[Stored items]
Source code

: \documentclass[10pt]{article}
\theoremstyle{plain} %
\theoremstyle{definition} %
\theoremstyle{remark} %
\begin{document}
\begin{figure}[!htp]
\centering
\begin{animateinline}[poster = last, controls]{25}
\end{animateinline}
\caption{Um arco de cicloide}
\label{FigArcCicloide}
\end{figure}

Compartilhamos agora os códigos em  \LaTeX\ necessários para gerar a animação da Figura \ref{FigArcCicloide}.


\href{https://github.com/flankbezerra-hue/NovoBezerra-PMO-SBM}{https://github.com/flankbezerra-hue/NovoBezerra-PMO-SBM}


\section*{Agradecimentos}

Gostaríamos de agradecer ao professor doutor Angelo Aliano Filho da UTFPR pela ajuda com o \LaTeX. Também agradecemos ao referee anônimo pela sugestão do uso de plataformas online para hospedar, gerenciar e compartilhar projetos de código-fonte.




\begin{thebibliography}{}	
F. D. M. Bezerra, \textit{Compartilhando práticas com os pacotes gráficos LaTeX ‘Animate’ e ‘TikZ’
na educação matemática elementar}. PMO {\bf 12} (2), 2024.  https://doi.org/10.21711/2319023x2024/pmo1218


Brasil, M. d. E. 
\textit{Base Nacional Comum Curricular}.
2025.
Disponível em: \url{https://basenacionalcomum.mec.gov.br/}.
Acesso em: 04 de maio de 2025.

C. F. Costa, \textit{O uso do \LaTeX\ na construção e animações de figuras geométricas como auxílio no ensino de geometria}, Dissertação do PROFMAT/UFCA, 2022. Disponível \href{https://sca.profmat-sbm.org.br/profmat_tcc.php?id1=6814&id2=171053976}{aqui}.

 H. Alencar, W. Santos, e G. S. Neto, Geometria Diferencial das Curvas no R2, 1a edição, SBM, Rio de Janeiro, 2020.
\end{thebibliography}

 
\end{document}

Prompt. Looking at the entries above, copy out every line in which "begin" occurs.

Finished task.
\begin{document}
\begin{figure}[!htp]
\begin{animateinline}[poster = last, controls]{25}
\begin{thebibliography}{}	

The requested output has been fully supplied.